What you are asked to do: Your answer is the lines below, exactly, from the one that contains "to stop fighting." through the one that contains "Datarian Blood and", both included.
Data START
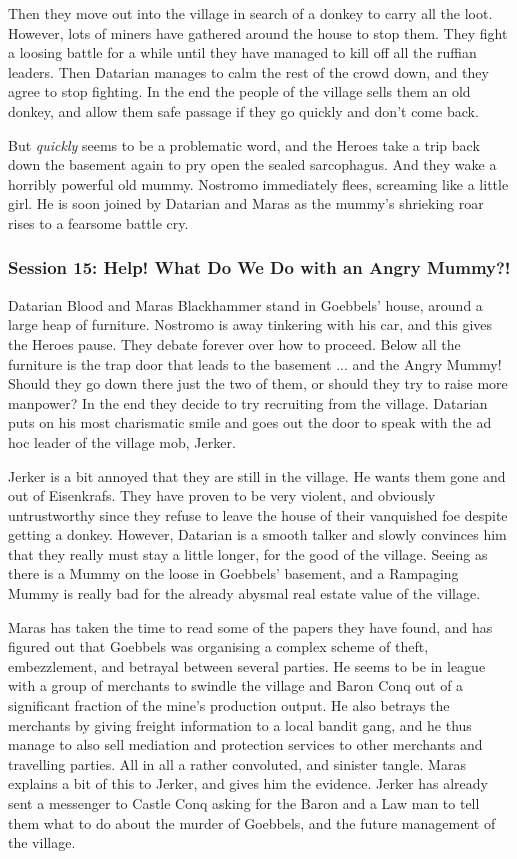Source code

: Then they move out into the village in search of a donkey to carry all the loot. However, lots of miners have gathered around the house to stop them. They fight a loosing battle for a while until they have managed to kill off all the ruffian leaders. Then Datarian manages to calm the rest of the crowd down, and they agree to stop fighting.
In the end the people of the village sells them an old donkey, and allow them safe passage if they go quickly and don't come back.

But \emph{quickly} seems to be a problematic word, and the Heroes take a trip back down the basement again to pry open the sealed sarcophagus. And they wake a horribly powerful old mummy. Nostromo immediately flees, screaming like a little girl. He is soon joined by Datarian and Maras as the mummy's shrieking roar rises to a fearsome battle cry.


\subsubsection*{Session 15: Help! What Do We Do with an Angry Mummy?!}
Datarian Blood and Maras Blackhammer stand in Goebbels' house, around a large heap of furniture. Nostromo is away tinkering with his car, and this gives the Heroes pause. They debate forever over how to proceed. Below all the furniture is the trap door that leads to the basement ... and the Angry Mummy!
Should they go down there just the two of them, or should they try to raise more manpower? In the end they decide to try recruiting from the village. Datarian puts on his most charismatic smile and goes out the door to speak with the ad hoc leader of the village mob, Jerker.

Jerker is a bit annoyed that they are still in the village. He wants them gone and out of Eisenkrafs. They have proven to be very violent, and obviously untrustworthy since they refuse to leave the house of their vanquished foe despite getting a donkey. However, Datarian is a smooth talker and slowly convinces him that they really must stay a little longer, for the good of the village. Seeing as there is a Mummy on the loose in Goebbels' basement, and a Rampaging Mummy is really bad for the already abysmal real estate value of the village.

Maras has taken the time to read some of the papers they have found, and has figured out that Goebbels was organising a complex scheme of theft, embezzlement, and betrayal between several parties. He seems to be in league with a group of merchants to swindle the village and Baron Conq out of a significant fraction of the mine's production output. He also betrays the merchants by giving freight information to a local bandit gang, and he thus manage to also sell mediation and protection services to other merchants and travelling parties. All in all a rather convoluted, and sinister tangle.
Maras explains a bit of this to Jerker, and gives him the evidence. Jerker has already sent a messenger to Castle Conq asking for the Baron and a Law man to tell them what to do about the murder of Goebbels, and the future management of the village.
Data END
Data START
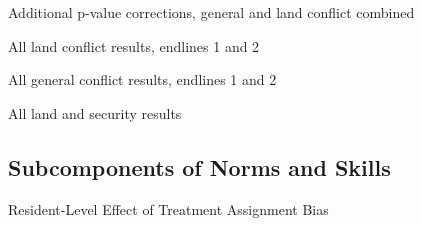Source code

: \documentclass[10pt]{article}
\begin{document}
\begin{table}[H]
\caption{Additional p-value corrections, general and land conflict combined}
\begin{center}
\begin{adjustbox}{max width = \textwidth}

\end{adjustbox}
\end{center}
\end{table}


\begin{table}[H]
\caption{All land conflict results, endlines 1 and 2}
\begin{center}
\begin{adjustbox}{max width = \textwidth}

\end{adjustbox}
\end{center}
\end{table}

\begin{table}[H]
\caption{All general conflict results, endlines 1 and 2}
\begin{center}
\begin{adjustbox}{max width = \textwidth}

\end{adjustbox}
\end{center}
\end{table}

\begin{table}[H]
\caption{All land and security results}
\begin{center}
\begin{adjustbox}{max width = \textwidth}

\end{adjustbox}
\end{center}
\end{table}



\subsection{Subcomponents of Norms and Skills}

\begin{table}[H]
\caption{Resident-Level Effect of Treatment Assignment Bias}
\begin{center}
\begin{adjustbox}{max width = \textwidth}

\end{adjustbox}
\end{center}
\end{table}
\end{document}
Data END
Finished task:
: Then they move out into the village in search of a donkey to carry all the loot. However, lots of miners have gathered around the house to stop them. They fight a loosing battle for a while until they have managed to kill off all the ruffian leaders. Then Datarian manages to calm the rest of the crowd down, and they agree to stop fighting.
In the end the people of the village sells them an old donkey, and allow them safe passage if they go quickly and don't come back.

But \emph{quickly} seems to be a problematic word, and the Heroes take a trip back down the basement again to pry open the sealed sarcophagus. And they wake a horribly powerful old mummy. Nostromo immediately flees, screaming like a little girl. He is soon joined by Datarian and Maras as the mummy's shrieking roar rises to a fearsome battle cry.


\subsubsection*{Session 15: Help! What Do We Do with an Angry Mummy?!}
Datarian Blood and Maras Blackhammer stand in Goebbels' house, around a large heap of furniture. Nostromo is away tinkering with his car, and this gives the Heroes pause. They debate forever over how to proceed. Below all the furniture is the trap door that leads to the basement ... and the Angry Mummy!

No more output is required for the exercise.